Лорд Фрэнсис Пауэрскорт лежал на ковре в своей гостиной и разглядывал большую карту Англии. Он позаимствовал из детской красный карандаш и провел линии, соединяющие те города, где есть соборы, друг с другом и с Лондоном. Теперь карта, исчерченная красными линиями вдоль и поперек, стала похожа на схематическое изображение кровеносной системы. Ну вот, подумал он, если бы я хотел побывать на вечерне во всех соборах, как бы я поступил? На каждый собор уходит по одному дню. Хорас Алоизиус Бакли был в Оксфорде в четверг, пять дней назад. Разумно было бы поехать оттуда дальше, в Херефорд, Вустер и Глостер. Это займет время до воскресенья. Если допустить, что последний пункт — Глостер (а Пауэрскорт прекрасно понимал, что все его допущения до единого могут оказаться ложными), то в понедельник можно посетить вечернюю службу в Бристоле, а во вторник — в Уэльсе. А вдруг в эту самую минуту Хорас Алоизиус Бакли любуется великолепной резьбой на фасаде Уэльского собора, готовя себя к очередной порции вечерних молитв? Оттуда он, пожалуй, вернулся бы в Лондон. Норидж выглядел заманчиво. То же самое можно было сказать и о Или, и о Питерсборо. Пауэрскорт понимал, что бессмысленно метаться от собора к собору в погоне за блуждающим паломником. Надо устроить засаду где-нибудь посреди маршрута и ждать там дня три-четыре. Линкольн, решил он, мрачно уставившись на этот кружочек на карте. Вот где лучше всего дожидаться Бакли.

— Что ты делаешь, Фрэнсис? — Леди Люси незаметно для него вошла в кабинет и теперь стояла рядом. Она знала, что порой ее муж бывает способен на эксцентричные поступки, но это выглядело немного чересчур даже для Фрэнсиса.

— Планирую поездку, Люси. Хочу устроить перехват, — пояснил Пауэрскорт, вставая на ноги и виновато улыбаясь жене.

— А мне можно поехать с тобой? — спросила практичная леди Люси.

— Конечно, — ответил Пауэрскорт, — но, боюсь, это будет скучновато. Если только ты не любительница вечерних служб.

— Я очень люблю вечерние службы. Но у меня есть для тебя важные новости. Я говорила с родственниками.

Пауэрскорт мысленно застонал. Рассказ об этом мог занять недели и месяцы, если не годы. Основной состав родственников его жены — все эти братья, сестры, дяди, тети и их многочисленное потомство — обеспечил бы аншлаг на вечерне в любом соборе Британии. А если добавить к ним людей с периферии фамильной диаспоры леди Люси, двоюродных и троюродных вкупе с их отпрысками, в главном нефе и яблоку было бы негде упасть.

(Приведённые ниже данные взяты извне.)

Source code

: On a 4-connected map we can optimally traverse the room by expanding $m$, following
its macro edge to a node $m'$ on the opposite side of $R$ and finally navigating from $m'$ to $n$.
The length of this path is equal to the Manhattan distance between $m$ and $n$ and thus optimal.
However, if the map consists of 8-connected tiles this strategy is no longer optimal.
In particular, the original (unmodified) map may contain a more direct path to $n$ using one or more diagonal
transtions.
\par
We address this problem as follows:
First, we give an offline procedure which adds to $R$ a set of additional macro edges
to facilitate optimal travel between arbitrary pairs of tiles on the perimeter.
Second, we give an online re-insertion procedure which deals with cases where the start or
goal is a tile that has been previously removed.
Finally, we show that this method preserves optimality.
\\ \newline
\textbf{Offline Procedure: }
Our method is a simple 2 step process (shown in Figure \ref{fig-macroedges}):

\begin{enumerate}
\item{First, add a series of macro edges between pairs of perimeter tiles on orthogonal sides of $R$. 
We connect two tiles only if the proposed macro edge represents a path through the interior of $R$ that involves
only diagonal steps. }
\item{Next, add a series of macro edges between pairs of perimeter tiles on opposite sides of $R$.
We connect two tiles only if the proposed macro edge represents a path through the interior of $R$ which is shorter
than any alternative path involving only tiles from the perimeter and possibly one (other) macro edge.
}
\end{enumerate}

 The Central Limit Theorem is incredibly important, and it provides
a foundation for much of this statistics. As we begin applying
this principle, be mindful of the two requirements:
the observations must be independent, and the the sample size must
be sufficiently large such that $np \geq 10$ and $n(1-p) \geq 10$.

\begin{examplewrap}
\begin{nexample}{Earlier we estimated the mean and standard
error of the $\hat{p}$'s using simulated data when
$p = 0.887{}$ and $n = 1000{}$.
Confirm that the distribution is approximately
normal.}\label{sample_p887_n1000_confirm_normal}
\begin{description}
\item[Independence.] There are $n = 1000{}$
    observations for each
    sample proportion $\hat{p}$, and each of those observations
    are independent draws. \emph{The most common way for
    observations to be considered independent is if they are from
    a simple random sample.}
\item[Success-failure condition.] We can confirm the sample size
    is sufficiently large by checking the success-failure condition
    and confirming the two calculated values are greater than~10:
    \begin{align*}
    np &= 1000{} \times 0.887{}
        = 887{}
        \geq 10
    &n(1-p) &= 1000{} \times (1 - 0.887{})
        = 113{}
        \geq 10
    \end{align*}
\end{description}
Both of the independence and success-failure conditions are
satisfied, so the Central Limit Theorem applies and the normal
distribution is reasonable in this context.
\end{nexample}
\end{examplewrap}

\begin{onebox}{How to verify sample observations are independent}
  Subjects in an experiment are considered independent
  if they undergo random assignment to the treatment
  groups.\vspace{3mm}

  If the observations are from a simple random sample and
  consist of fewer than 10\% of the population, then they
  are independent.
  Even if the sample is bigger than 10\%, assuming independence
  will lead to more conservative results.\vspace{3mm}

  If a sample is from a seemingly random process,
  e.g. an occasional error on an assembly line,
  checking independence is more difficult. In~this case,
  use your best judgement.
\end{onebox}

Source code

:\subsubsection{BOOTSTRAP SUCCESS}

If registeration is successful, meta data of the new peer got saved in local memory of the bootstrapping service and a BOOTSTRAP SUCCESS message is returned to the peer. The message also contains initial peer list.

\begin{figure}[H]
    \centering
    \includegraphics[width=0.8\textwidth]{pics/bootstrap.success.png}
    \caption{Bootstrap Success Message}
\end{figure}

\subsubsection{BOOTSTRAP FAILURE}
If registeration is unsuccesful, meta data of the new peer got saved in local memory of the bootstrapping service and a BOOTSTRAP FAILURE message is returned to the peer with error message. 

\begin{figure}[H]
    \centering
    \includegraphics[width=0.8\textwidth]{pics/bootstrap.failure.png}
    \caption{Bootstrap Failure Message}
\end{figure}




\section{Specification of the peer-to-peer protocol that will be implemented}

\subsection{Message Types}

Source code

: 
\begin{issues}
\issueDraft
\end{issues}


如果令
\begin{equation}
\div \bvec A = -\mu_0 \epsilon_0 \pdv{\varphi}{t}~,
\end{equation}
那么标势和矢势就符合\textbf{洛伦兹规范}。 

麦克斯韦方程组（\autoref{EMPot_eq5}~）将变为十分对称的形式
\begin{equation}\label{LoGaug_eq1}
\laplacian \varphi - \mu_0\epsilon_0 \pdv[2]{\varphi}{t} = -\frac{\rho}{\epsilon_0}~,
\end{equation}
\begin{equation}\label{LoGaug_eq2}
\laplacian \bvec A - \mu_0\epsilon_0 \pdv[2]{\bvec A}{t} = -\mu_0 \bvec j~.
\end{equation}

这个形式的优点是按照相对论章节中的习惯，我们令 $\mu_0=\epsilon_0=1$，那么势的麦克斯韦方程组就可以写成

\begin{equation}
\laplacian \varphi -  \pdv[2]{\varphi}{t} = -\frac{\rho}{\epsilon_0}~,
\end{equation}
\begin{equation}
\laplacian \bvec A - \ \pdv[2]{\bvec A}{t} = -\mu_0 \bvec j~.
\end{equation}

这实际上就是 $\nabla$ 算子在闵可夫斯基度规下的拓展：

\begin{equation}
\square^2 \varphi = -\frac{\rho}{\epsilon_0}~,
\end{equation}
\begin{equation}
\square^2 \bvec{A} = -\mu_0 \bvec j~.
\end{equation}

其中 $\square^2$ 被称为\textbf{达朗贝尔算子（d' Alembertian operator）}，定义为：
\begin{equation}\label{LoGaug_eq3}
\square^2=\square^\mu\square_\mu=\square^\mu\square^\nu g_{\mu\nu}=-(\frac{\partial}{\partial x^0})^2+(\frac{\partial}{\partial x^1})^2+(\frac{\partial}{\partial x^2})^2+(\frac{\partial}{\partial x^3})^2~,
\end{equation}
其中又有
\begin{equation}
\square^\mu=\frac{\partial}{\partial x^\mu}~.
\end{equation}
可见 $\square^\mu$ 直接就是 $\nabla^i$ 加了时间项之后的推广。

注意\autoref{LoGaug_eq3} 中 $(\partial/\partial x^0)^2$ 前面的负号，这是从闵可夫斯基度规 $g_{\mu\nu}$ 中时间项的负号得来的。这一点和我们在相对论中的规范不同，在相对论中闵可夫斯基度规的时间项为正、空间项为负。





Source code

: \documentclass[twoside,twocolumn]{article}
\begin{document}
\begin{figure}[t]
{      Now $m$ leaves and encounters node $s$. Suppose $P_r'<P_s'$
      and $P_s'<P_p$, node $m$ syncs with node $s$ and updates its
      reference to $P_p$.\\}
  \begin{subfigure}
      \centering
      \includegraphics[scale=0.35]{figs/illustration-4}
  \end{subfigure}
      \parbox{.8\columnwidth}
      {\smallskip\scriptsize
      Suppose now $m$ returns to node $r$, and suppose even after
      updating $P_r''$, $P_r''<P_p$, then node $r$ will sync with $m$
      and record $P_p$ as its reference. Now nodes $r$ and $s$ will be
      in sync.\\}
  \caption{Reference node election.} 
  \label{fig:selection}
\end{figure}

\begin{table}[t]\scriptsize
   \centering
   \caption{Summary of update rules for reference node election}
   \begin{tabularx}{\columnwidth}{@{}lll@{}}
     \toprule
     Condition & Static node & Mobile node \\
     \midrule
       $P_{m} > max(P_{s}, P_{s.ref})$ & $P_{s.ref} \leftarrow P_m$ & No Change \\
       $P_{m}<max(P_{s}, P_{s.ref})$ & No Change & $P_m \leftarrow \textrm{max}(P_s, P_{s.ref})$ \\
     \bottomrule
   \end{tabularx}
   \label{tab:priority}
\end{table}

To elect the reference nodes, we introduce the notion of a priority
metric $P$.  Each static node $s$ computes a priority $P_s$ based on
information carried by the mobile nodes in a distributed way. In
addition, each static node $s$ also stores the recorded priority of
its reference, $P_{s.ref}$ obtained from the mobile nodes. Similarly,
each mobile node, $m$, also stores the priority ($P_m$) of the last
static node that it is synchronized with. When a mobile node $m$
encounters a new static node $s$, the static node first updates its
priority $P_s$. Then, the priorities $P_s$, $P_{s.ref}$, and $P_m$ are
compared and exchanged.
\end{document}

— Нечего корчить такую мину, Фрэнсис, — в свою очередь, улыбнулась леди Люси. — Я пытаюсь помочь тебе в расследовании.

— Прими мою благодарность, Люси, — сказал Пауэрскорт, ободренный мыслью, что ему не придется лично встречаться со всеми членами клана. — И что ты обнаружила?

— Ну, — ответила леди Люси, опускаясь в кресло у камина, — я подумала, а не поспрашивать ли мне насчет этих торговцев произведениями искусства. Кларки — старинная фирма, у них нет никаких семейных тайн. Правда, один давний владелец сбежал с соседской женой.